About this task — Only the lines from the start of the data through the line with "coordinates of the" belong in the copy. Restate them word for word, minus the pictures.

>>>>

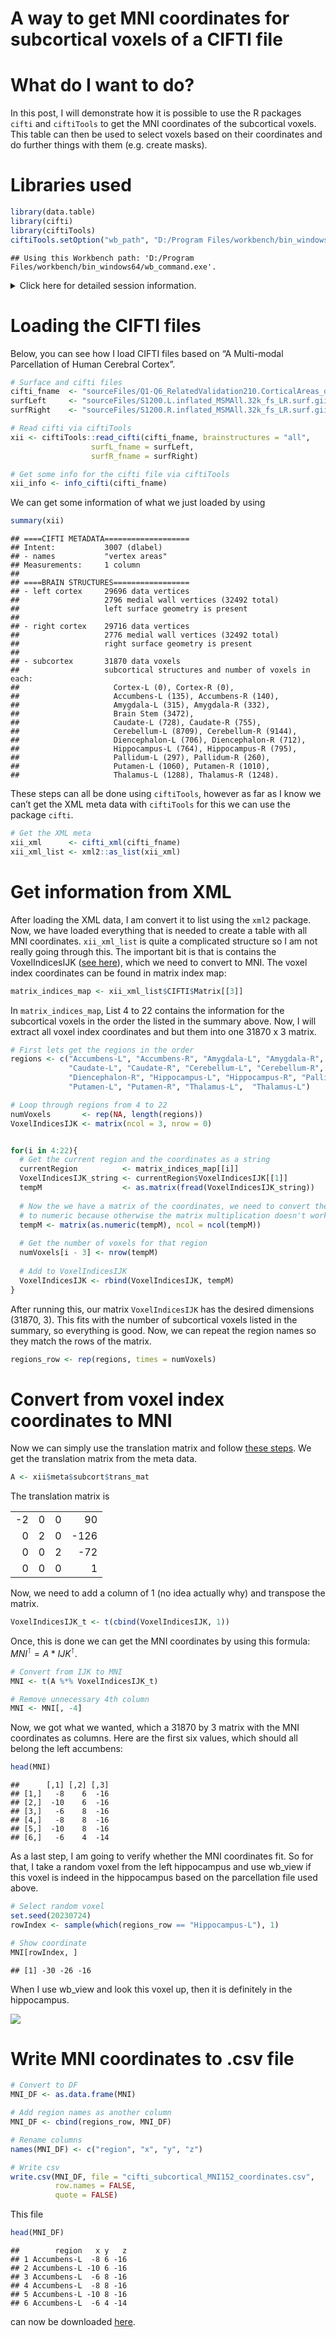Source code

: A way to get MNI coordinates for subcortical voxels of a CIFTI file
================

# What do I want to do?

In this post, I will demonstrate how it is possible to use the R
packages `cifti` and `ciftiTools` to get the MNI coordinates of the
subcortical voxels. This table can then be used to select voxels based
on their coordinates and do further things with them (e.g. create
masks).

# Libraries used

``` r
library(data.table)
library(cifti)
library(ciftiTools)
ciftiTools.setOption("wb_path", "D:/Program Files/workbench/bin_windows64")
```

    ## Using this Workbench path: 'D:/Program Files/workbench/bin_windows64/wb_command.exe'.

<details>
<summary>
Click here for detailed session information.
</summary>

Note that I am using `ciftiTools` installed from the 12.0 GitHub branch
even though it still says 0.11.0 below.

``` r
sessioninfo::session_info()
```

    ## - Session info ---------------------------------------------------------------
    ##  setting  value
    ##  version  R version 4.2.2 (2022-10-31 ucrt)
    ##  os       Windows 10 x64 (build 19045)
    ##  system   x86_64, mingw32
    ##  ui       RTerm
    ##  language (EN)
    ##  collate  English_United States.1252
    ##  ctype    English_United States.1252
    ##  tz       Asia/Taipei
    ##  date     2023-07-24
    ##  pandoc   2.19.2 @ C:/Program Files/RStudio/resources/app/bin/quarto/bin/tools/ (via rmarkdown)
    ## 
    ## - Packages -------------------------------------------------------------------
    ##  package      * version date (UTC) lib source
    ##  abind          1.4-5   2016-07-21 [1] CRAN (R 4.2.0)
    ##  base64enc      0.1-3   2015-07-28 [1] CRAN (R 4.2.0)
    ##  bitops         1.0-7   2021-04-24 [1] CRAN (R 4.2.0)
    ##  cifti        * 0.4.5   2018-02-01 [1] CRAN (R 4.2.3)
    ##  ciftiTools   * 0.11.0  2023-07-24 [1] Github (mandymejia/ciftiTools@109fb2e)
    ##  cli            3.6.0   2023-01-09 [1] CRAN (R 4.2.2)
    ##  data.table   * 1.14.8  2023-02-17 [1] CRAN (R 4.2.2)
    ##  digest         0.6.31  2022-12-11 [1] CRAN (R 4.2.2)
    ##  evaluate       0.20    2023-01-17 [1] CRAN (R 4.2.2)
    ##  fastmap        1.1.0   2021-01-25 [1] CRAN (R 4.2.2)
    ##  gifti          0.8.0   2020-11-11 [1] CRAN (R 4.2.3)
    ##  htmltools      0.5.4   2022-12-07 [1] CRAN (R 4.2.2)
    ##  knitr          1.42    2023-01-25 [1] CRAN (R 4.2.2)
    ##  oro.nifti      0.11.4  2022-08-10 [1] CRAN (R 4.2.2)
    ##  R.methodsS3    1.8.2   2022-06-13 [1] CRAN (R 4.2.2)
    ##  R.oo           1.25.0  2022-06-12 [1] CRAN (R 4.2.2)
    ##  R.utils        2.12.2  2022-11-11 [1] CRAN (R 4.2.3)
    ##  RColorBrewer   1.1-3   2022-04-03 [1] CRAN (R 4.2.0)
    ##  Rcpp           1.0.10  2023-01-22 [1] CRAN (R 4.2.2)
    ##  rlang          1.0.6   2022-09-24 [1] CRAN (R 4.2.2)
    ##  rmarkdown      2.20    2023-01-19 [1] CRAN (R 4.2.2)
    ##  RNifti         1.4.5   2023-01-30 [1] CRAN (R 4.2.2)
    ##  rstudioapi     0.14    2022-08-22 [1] CRAN (R 4.2.2)
    ##  sessioninfo    1.2.2   2021-12-06 [1] CRAN (R 4.2.2)
    ##  viridisLite    0.4.1   2022-08-22 [1] CRAN (R 4.2.2)
    ##  xfun           0.37    2023-01-31 [1] CRAN (R 4.2.2)
    ##  xml2           1.3.3   2021-11-30 [1] CRAN (R 4.2.2)
    ##  yaml           2.3.7   2023-01-23 [1] CRAN (R 4.2.2)
    ## 
    ##  [1] C:/Users/Alex/AppData/Local/R/win-library/4.2
    ##  [2] C:/Program Files/R/R-4.2.2/library
    ## 
    ## ------------------------------------------------------------------------------

</details>

# Loading the CIFTI files

Below, you can see how I load CIFTI files based on “A Multi-modal
Parcellation of Human Cerebral Cortex”.

``` r
# Surface and cifti files
cifti_fname  <- "sourceFiles/Q1-Q6_RelatedValidation210.CorticalAreas_dil_Final_Final_Areas_Group_Colors_with_Atlas_ROIs2.32k_fs_LR.dlabel.nii"
surfLeft     <- "sourceFiles/S1200.L.inflated_MSMAll.32k_fs_LR.surf.gii"
surfRight    <- "sourceFiles/S1200.R.inflated_MSMAll.32k_fs_LR.surf.gii"

# Read cifti via ciftiTools
xii <- ciftiTools::read_cifti(cifti_fname, brainstructures = "all", 
                  surfL_fname = surfLeft, 
                  surfR_fname = surfRight)

# Get some info for the cifti file via ciftiTools
xii_info <- info_cifti(cifti_fname)
```

We can get some information of what we just loaded by using

``` r
summary(xii)
```

    ## ====CIFTI METADATA===================
    ## Intent:           3007 (dlabel)
    ## - names           "vertex areas"
    ## Measurements:     1 column
    ## 
    ## ====BRAIN STRUCTURES=================
    ## - left cortex     29696 data vertices
    ##                   2796 medial wall vertices (32492 total)
    ##                   left surface geometry is present
    ## 
    ## - right cortex    29716 data vertices
    ##                   2776 medial wall vertices (32492 total)
    ##                   right surface geometry is present
    ## 
    ## - subcortex       31870 data voxels
    ##                   subcortical structures and number of voxels in each:
    ##                     Cortex-L (0), Cortex-R (0),
    ##                     Accumbens-L (135), Accumbens-R (140),
    ##                     Amygdala-L (315), Amygdala-R (332),
    ##                     Brain Stem (3472),
    ##                     Caudate-L (728), Caudate-R (755),
    ##                     Cerebellum-L (8709), Cerebellum-R (9144),
    ##                     Diencephalon-L (706), Diencephalon-R (712),
    ##                     Hippocampus-L (764), Hippocampus-R (795),
    ##                     Pallidum-L (297), Pallidum-R (260),
    ##                     Putamen-L (1060), Putamen-R (1010),
    ##                     Thalamus-L (1288), Thalamus-R (1248).

These steps can all be done using `ciftiTools`, however as far as I know
we can’t get the XML meta data with `ciftiTools` for this we can use the
package `cifti`.

``` r
# Get the XML meta
xii_xml      <- cifti_xml(cifti_fname)
xii_xml_list <- xml2::as_list(xii_xml)
```

# Get information from XML

After loading the XML data, I am convert it to list using the `xml2`
package. Now, we have loaded everything that is needed to create a table
with all MNI coordinates. `xii_xml_list` is quite a complicated
structure so I am not really going through this. The important bit is
that is contains the VoxelIndicesIJK ([see
here](https://www.slicer.org/wiki/Slicer3:Coordinates)), which we need
to convert to MNI. The voxel index coordinates can be found in matrix
index map:

``` r
matrix_indices_map <- xii_xml_list$CIFTI$Matrix[[3]]
```

In `matrix_indices_map`, List 4 to 22 contains the information for the
subcortical voxels in the order the listed in the summary above. Now, I
will extract all voxel index coordinates and but them into one 31870 x 3
matrix.

``` r
# First lets get the regions in the order
regions <- c("Accumbens-L", "Accumbens-R", "Amygdala-L", "Amygdala-R", "Brain Stem", 
             "Caudate-L", "Caudate-R", "Cerebellum-L", "Cerebellum-R", "Diencephalon-L", 
             "Diencephalon-R", "Hippocampus-L", "Hippocampus-R", "Pallidum-L", "Pallidum-R", 
             "Putamen-L", "Putamen-R", "Thalamus-L",  "Thalamus-L")

# Loop through regions from 4 to 22
numVoxels       <- rep(NA, length(regions))
VoxelIndicesIJK <- matrix(ncol = 3, nrow = 0)


for(i in 4:22){
  # Get the current region and the coordinates as a string
  currentRegion          <- matrix_indices_map[[i]]
  VoxelIndicesIJK_string <- currentRegion$VoxelIndicesIJK[[1]]
  tempM                  <- as.matrix(fread(VoxelIndicesIJK_string))
  
  # Now the we have a matrix of the coordinates, we need to convert them from integer
  # to numeric because otherwise the matrix multiplication doesn't work
  tempM <- matrix(as.numeric(tempM), ncol = ncol(tempM))
  
  # Get the number of voxels for that region
  numVoxels[i - 3] <- nrow(tempM)
  
  # Add to VoxelIndicesIJK
  VoxelIndicesIJK <- rbind(VoxelIndicesIJK, tempM)
}
```

After running this, our matrix `VoxelIndicesIJK` has the desired
dimensions (31870, 3). This fits with the number of subcortical voxels
listed in the summary, so everything is good. Now, we can repeat the
region names so they match the rows of the matrix.

``` r
regions_row <- rep(regions, times = numVoxels)
```

# Convert from voxel index coordinates to MNI

Now we can simply use the translation matrix and follow [these
steps](http://rfmri.org/node/1300). We get the translation matrix from
the meta data.

``` r
A <- xii$meta$subcort$trans_mat
```

The translation matrix is

|     |     |     |      |
|----:|----:|----:|-----:|
|  -2 |   0 |   0 |   90 |
|   0 |   2 |   0 | -126 |
|   0 |   0 |   2 |  -72 |
|   0 |   0 |   0 |    1 |

Now, we need to add a column of 1 (no idea actually why) and transpose
the matrix.

``` r
VoxelIndicesIJK_t <- t(cbind(VoxelIndicesIJK, 1))
```

Once, this is done we can get the MNI coordinates by using this formula:
$MNI^\intercal = A * IJK^\intercal$.

``` r
# Convert from IJK to MNI
MNI <- t(A %*% VoxelIndicesIJK_t)

# Remove unnecessary 4th column
MNI <- MNI[, -4]
```

Now, we got what we wanted, which a 31870 by 3 matrix with the MNI
coordinates as columns. Here are the first six values, which should all
belong the left accumbens:

``` r
head(MNI)
```

    ##      [,1] [,2] [,3]
    ## [1,]   -8    6  -16
    ## [2,]  -10    6  -16
    ## [3,]   -6    8  -16
    ## [4,]   -8    8  -16
    ## [5,]  -10    8  -16
    ## [6,]   -6    4  -14

As a last step, I am going to verify whether the MNI coordinates fit. So
for that, I take a random voxel from the left hippocampus and use
wb_view if this voxel is indeed in the hippocampus based on the
parcellation file used above.

``` r
# Select random voxel
set.seed(20230724)
rowIndex <- sample(which(regions_row == "Hippocampus-L"), 1)

# Show coordinate
MNI[rowIndex, ]
```

    ## [1] -30 -26 -16

When I use wb_view and look this voxel up, then it is definitely in the
hippocampus.

![](random_voxel_in_HC.PNG)

# Write MNI coordinates to .csv file

``` r
# Convert to DF
MNI_DF <- as.data.frame(MNI)

# Add region names as another column
MNI_DF <- cbind(regions_row, MNI_DF)

# Rename columns
names(MNI_DF) <- c("region", "x", "y", "z")

# Write csv
write.csv(MNI_DF, file = "cifti_subcortical_MNI152_coordinates.csv", 
          row.names = FALSE,
          quote = FALSE)
```

This file

``` r
head(MNI_DF)
```

    ##        region   x y   z
    ## 1 Accumbens-L  -8 6 -16
    ## 2 Accumbens-L -10 6 -16
    ## 3 Accumbens-L  -6 8 -16
    ## 4 Accumbens-L  -8 8 -16
    ## 5 Accumbens-L -10 8 -16
    ## 6 Accumbens-L  -6 4 -14

can now be downloaded [here]().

<<<<

Result for this exercise —
Source code

: A way to get MNI coordinates for subcortical voxels of a CIFTI file
================

# What do I want to do?

In this post, I will demonstrate how it is possible to use the R
packages `cifti` and `ciftiTools` to get the MNI coordinates of the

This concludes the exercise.